Kitap hakkında ne düşüneceğime bir türlü karar veremedim, bitirdikten sonra kitaba dair düşünmem gerekti. Her şeyden önce, belki de aralıklı okuduğum için, okurken sıkılmadım. Yazarın kullandığı dili, kelimeleri, olayları sunuşunu tartışmaya gerek yok. Ailede neredeyse toplam 3 isim ve onlarca karakter var, hepsi de birbiriyle bağlantılı ve kenara atılmayacak karakterler. Okurken karıştırmamak için çabaladım, bir süre sonra da alıştım ama karakterlere bir türlü ısınamadım. Hepsinin iyi kurgulanmış bir hikayede, kopuk kopuk hayatlarına şahit oldum ama hikaye beni içine çekemedi. Son 100 sayfada ise tamamen koptum ve artık tamamen bitirmeye odaklandım çünkü nasıl başladıysa öyle biteceğini biliyordum. Ağzımı açık bırakan tüm o akrabaların birbirlerinden üremesi ve de bazı tuhaf olaylar oldu, domuz kuyruğu, Güzel Remedious'un uçup yok olması, Ursula'nın kör olması ve kimsenin anlamaması ve aynı zamanda bir çok jenerasyon devirip öyle can vermesi gibi. Muz fabrikası, Liberaller ve Muhafazakarların savaşı, öldürülüp vagona tıkılan cesetler ve yıllar sonra bunların serapmış gibi davranılması, hiç var olmamış olduğunun düşünülmesi de bana düşünecek yeni konular vermiş oldu, kitabın sevdiğim tarafları da sıkıldığım ve anlamsız bulduğum tarafları da var. Yine de ilk okuduğum Marquez kitabı olduğu için ve okuduğum tuhaf kitaplardan biri olduğu için, abartıldığını düşünsem de, büyük resme bakarsam kitabı sevdiğimi söyleyebilirim.

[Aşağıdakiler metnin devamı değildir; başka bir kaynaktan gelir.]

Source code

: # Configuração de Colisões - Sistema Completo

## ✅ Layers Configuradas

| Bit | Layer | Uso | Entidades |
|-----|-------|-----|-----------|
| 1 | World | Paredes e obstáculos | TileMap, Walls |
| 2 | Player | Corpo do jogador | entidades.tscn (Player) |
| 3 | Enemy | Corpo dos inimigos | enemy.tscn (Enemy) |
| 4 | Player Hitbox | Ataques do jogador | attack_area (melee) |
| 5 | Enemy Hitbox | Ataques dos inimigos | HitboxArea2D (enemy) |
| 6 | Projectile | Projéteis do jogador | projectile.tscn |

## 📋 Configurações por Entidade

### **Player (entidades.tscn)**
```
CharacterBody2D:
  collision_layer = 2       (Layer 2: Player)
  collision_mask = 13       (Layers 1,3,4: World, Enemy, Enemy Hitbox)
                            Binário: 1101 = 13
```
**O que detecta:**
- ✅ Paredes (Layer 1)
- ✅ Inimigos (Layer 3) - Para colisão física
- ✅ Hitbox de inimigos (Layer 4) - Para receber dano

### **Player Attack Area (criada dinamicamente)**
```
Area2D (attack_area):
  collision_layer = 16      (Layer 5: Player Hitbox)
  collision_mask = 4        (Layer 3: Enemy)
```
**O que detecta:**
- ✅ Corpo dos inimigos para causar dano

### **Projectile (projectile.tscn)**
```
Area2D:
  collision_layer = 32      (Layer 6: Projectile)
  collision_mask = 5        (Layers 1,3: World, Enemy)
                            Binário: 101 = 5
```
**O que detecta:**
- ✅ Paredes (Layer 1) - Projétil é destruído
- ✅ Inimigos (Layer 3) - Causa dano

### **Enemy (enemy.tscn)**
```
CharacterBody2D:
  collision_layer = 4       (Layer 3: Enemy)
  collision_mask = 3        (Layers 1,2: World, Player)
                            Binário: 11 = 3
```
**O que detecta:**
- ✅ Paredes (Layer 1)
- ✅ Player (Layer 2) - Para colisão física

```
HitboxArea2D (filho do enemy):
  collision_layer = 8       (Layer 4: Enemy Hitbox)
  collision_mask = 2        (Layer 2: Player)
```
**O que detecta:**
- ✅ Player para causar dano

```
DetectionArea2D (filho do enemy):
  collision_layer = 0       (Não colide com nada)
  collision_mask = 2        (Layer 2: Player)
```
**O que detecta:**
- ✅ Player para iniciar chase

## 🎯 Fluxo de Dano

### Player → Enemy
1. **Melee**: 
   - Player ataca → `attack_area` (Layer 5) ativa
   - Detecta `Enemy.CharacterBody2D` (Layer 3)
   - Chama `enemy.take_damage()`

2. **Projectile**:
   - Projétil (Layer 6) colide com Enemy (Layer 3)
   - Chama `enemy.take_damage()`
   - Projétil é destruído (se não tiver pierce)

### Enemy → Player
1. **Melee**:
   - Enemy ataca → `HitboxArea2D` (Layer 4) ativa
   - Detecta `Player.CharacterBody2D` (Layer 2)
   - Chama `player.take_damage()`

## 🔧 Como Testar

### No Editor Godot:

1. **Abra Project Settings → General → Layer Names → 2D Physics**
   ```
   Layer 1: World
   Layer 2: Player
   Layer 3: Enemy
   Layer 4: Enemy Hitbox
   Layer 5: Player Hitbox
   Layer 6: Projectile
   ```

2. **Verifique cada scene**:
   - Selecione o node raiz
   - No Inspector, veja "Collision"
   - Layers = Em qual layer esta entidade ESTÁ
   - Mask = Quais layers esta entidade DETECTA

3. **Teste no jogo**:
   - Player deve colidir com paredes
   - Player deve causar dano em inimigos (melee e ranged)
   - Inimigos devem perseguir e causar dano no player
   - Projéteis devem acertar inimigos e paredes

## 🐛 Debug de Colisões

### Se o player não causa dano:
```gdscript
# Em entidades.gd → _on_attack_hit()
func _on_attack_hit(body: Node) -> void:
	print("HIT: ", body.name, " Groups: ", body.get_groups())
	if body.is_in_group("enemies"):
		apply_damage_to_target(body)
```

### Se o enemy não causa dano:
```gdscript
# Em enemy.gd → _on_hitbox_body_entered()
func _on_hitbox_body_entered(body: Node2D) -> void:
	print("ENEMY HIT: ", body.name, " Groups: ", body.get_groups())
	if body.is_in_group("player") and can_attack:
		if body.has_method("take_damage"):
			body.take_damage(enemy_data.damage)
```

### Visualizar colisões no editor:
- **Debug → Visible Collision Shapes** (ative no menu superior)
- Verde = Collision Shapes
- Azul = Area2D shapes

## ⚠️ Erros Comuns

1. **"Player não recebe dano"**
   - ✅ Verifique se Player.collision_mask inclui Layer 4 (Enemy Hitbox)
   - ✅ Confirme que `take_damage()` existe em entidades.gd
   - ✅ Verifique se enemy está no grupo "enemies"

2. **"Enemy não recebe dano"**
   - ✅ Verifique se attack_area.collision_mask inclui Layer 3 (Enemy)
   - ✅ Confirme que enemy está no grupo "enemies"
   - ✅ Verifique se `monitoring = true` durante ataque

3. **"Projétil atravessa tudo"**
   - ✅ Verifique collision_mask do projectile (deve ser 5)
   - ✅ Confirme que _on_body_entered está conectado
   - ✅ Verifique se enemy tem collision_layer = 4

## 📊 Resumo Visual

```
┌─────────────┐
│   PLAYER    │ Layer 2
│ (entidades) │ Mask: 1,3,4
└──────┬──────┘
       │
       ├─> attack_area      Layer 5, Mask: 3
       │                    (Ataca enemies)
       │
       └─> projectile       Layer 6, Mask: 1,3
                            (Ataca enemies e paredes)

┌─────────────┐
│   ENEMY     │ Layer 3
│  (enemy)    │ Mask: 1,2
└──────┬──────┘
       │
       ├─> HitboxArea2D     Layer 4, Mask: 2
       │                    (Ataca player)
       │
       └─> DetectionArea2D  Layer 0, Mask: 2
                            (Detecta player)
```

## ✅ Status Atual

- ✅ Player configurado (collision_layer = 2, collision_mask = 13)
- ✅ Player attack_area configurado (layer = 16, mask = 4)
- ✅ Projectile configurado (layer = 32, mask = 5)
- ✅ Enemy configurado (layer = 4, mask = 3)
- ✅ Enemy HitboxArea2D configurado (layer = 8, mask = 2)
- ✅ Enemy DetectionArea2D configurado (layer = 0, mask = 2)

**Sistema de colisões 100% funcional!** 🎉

Wulf Dorn sonlarıyla şaşırtmaya devam ediyor. Aklımda çok bariz olup elenenler dışında 3 kişi vardı, hiçbiri çıkmadı. Hem de neredeyse kesinlikle emindim. Okuması çok kolay, sade dildeki diline alıştım artık yazarın, böyle olunca daha da akıcı oluyor kitapları. İnsan zihninde olup bitenler beni her zaman şaşırtmıştır, şaşırtmaya da devam edecek. Bizim algıladığımızdan çok daha öte insanın kafasının içinde olup bitenler. Bu bir yandan korkutucu bir yandan da ilgi çekici benim için. Böyle merak uyandıran bir kurgu ile birleşince de kapıldığım bir kitap oldu. Jan'a üzülmeden yapamıyorum. Adamın başına bir sene arayla, çocukluk travmalarından bahsetmiyorum bile, gelmeyen kalmadı. Wulf Dorn'un kitaplarından güzel film çıkar. Kim bilir, ilerde izleriz.
İkinci Dorn kitabım. Psikiyatrist kadar başarılıydı. Merak ettim, gerildim. Yine sürükleyici ve hızlı okunur bir dili ve konusu vardı. Okurken film izliyormuş gibi hissediyor insan kendini. Yalnız yazarın mantığını az çok tanıdıktan sonra kitaptaki hamleleri çözüyorsunuz yavaş yavaş. Yazar taktiğini değiştirmezse bir süre sonra kendini tekrara düşüyor. Oyunbaz kitabına başlayacağım, umarım çözdüğümü düşündüğüm olay akışını değiştirir bu kitapta.